When I dug deeper, I realised that many of us are probably guilty of the same thing. We let work consume us and end up spending whatever little time we have left on family or our hobbies. Getting down to refinancing your mortgage loan is not typically something we think of doing in our precious free time, especially when we can use our CPF to service our mortgage loan. Like the saying goes, out of sight means out of mind. We don't see our CPF monies in use and hence, we simply ignore the fact that we’re paying more for our mortgage loan.
This is where it gets really dangerous.
I don't think any of us would like to spend 9 years to arrive at the same conclusion as the couple in the article. Now, imagine what if there was someone or something who could constantly monitor the home loan markets and remind you regularly to refinance your loan whenever the opportunity comes up?
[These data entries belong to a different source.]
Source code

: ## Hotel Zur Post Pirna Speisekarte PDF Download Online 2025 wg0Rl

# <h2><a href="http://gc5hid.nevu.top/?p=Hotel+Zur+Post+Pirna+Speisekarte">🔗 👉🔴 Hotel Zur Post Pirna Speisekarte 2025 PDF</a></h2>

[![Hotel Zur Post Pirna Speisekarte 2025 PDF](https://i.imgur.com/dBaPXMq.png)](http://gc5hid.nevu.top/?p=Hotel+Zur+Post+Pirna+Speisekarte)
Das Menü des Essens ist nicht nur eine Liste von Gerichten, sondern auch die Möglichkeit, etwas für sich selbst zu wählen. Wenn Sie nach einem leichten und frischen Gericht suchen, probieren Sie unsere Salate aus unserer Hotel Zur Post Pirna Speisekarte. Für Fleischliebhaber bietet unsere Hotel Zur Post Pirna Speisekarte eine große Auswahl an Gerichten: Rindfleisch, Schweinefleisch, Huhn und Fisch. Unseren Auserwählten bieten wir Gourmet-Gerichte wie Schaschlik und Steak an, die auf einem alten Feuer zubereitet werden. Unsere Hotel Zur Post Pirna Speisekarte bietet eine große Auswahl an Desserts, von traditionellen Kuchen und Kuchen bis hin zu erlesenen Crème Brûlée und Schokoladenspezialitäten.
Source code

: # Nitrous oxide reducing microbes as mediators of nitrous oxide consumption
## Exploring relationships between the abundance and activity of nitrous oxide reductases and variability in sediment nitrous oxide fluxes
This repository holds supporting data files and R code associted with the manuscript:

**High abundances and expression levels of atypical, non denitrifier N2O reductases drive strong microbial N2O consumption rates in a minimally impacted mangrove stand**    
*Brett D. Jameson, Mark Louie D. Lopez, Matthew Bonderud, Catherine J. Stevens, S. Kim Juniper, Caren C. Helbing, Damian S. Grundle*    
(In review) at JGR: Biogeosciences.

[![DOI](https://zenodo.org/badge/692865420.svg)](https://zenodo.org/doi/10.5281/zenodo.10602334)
What exactly is SmartRefi?
SmartRefi is a simple and free service provided by PropertyGuru Finance to track your current mortgage against the interest rates of applicable loan packages in the market to calculate your estimated net potential savings. An email notification will be sent to you whenever there are savings tracked on your loan. PropertyGuru Finance's mortgage experts will help you process your refinancing if and when you decide to refinance.
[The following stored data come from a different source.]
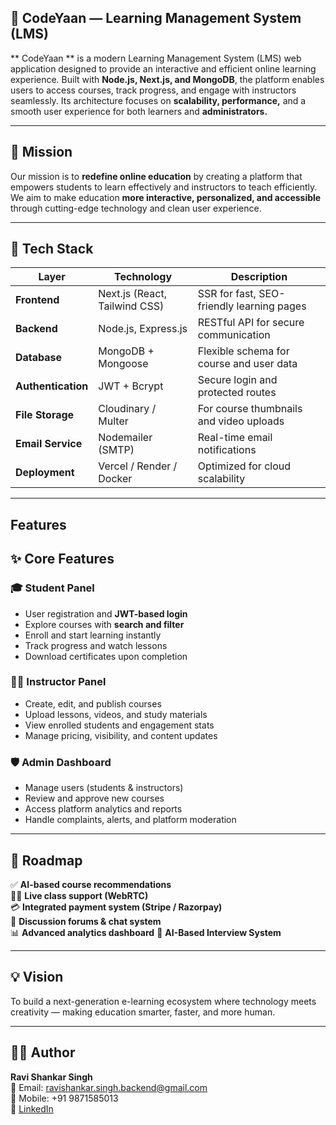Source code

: ## 🚀 CodeYaan — Learning Management System (LMS)

** CodeYaan ** is a modern Learning Management System (LMS) web application designed to provide an interactive and efficient online learning experience. Built with **Node.js, Next.js, and MongoDB**, the platform enables users to access courses, track progress, and engage with instructors seamlessly. Its architecture focuses on **scalability, performance,** and a smooth user experience for both learners and **administrators.**

---

## 🎯 Mission

Our mission is to **redefine online education** by creating a platform that empowers students to learn effectively and instructors to teach efficiently.  
We aim to make education **more interactive, personalized, and accessible** through cutting-edge technology and clean user experience.

---

## 🧩 Tech Stack

| Layer              | Technology                    | Description                               |
| ------------------ | ----------------------------- | ----------------------------------------- |
| **Frontend**       | Next.js (React, Tailwind CSS) | SSR for fast, SEO-friendly learning pages |
| **Backend**        | Node.js, Express.js           | RESTful API for secure communication      |
| **Database**       | MongoDB + Mongoose            | Flexible schema for course and user data  |
| **Authentication** | JWT + Bcrypt                  | Secure login and protected routes         |
| **File Storage**   | Cloudinary / Multer           | For course thumbnails and video uploads   |
| **Email Service**  | Nodemailer (SMTP)             | Real-time email notifications             |
| **Deployment**     | Vercel / Render / Docker      | Optimized for cloud scalability           |

----

## Features

## ✨ Core Features

### 🎓 Student Panel
- User registration and **JWT-based login**
- Explore courses with **search and filter**
- Enroll and start learning instantly  
- Track progress and watch lessons  
- Download certificates upon completion  

### 🧑‍🏫 Instructor Panel
- Create, edit, and publish courses  
- Upload lessons, videos, and study materials  
- View enrolled students and engagement stats  
- Manage pricing, visibility, and content updates  

### 🛡️ Admin Dashboard
- Manage users (students & instructors)  
- Review and approve new courses  
- Access platform analytics and reports  
- Handle complaints, alerts, and platform moderation  


----

## 🧭 Roadmap

✅ **AI-based course recommendations**  
🧑‍💻 **Live class support (WebRTC)**  
💳 **Integrated payment system (Stripe / Razorpay)**  
💬 **Discussion forums & chat system**  
📊 **Advanced analytics dashboard**
🤖 **AI-Based Interview System**

---- 
## 💡 Vision

To build a next-generation e-learning ecosystem where technology meets creativity — making education smarter, faster, and more human.

----



## 👨‍💻 Author  

**Ravi Shankar Singh**  
📧 Email: [ravishankar.singh.backend@gmail.com](mailto:ravishankar.singh.backend@gmail.com)  
📱 Mobile: +91 9871585013  
🔗 [LinkedIn](https://www.linkedin.com/in/ravishankarsinghsde/)  
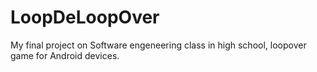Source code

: # LoopDeLoopOver
My final project on Software engeneering class in high school, loopover game for Android devices.
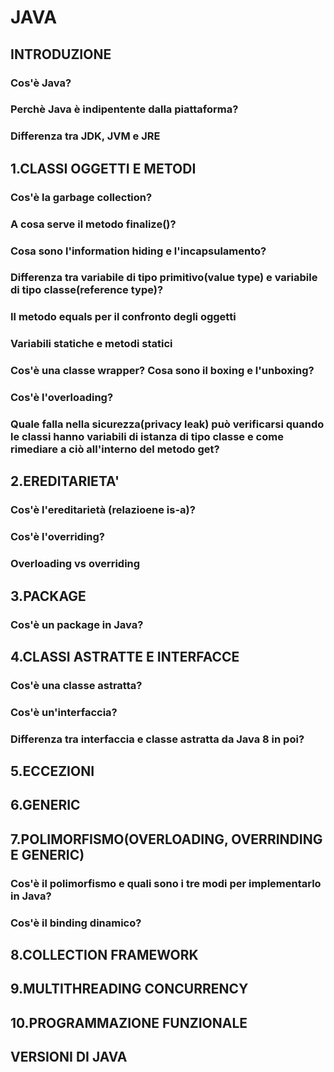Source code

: # JAVA
## INTRODUZIONE
### Cos'è Java?
### Perchè Java è indipentente dalla piattaforma?
### Differenza tra JDK, JVM e JRE
## 1.CLASSI OGGETTI E METODI
### Cos'è la garbage collection?
### A cosa serve il metodo finalize()?
### Cosa sono l'information hiding e l'incapsulamento?
### Differenza tra variabile di tipo primitivo(value type) e variabile di tipo classe(reference type)?
### Il metodo equals per il confronto degli oggetti
### Variabili statiche e metodi statici
### Cos'è una classe wrapper? Cosa sono il boxing e l'unboxing?
### Cos'è l'overloading?
### Quale falla nella sicurezza(privacy leak) può verificarsi quando le classi hanno variabili di istanza di tipo classe e come rimediare a ciò all'interno del metodo get? 
## 2.EREDITARIETA'
### Cos'è l'ereditarietà (relazioene is-a)?
### Cos'è l'overriding?
### Overloading vs overriding
## 3.PACKAGE
### Cos'è un package in Java?
## 4.CLASSI ASTRATTE E INTERFACCE
### Cos'è una classe astratta?
### Cos'è un'interfaccia?
### Differenza tra interfaccia e classe astratta da Java 8 in poi?
## 5.ECCEZIONI
## 6.GENERIC
## 7.POLIMORFISMO(OVERLOADING, OVERRINDING E GENERIC)
### Cos'è il polimorfismo e quali sono i tre modi per implementarlo in Java?
### Cos'è il binding dinamico?
## 8.COLLECTION FRAMEWORK
## 9.MULTITHREADING CONCURRENCY
## 10.PROGRAMMAZIONE FUNZIONALE
## VERSIONI DI JAVA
While some might argue that there are few brokers who offer the same service, the SmartRefi service by PropertyGuru Finance takes it up a notch by helping you to constantly monitor your mortgage against what's available in the market by tracking the daily interest rates. Even if you have already decided on a bank, there is simply no harm in using PropertyGuru Finance as you can still access the loan packages by that particular bank through PropertyGuru Finance.
All you need to do is just a few simple steps.
Go to SmartRefi.
Choose your refinancing goal. I think the four options here pretty much cover all the reasons why any of us would like to refinance our home mortgage loan.
Next, key in your respective details for the loan that you are currently servicing.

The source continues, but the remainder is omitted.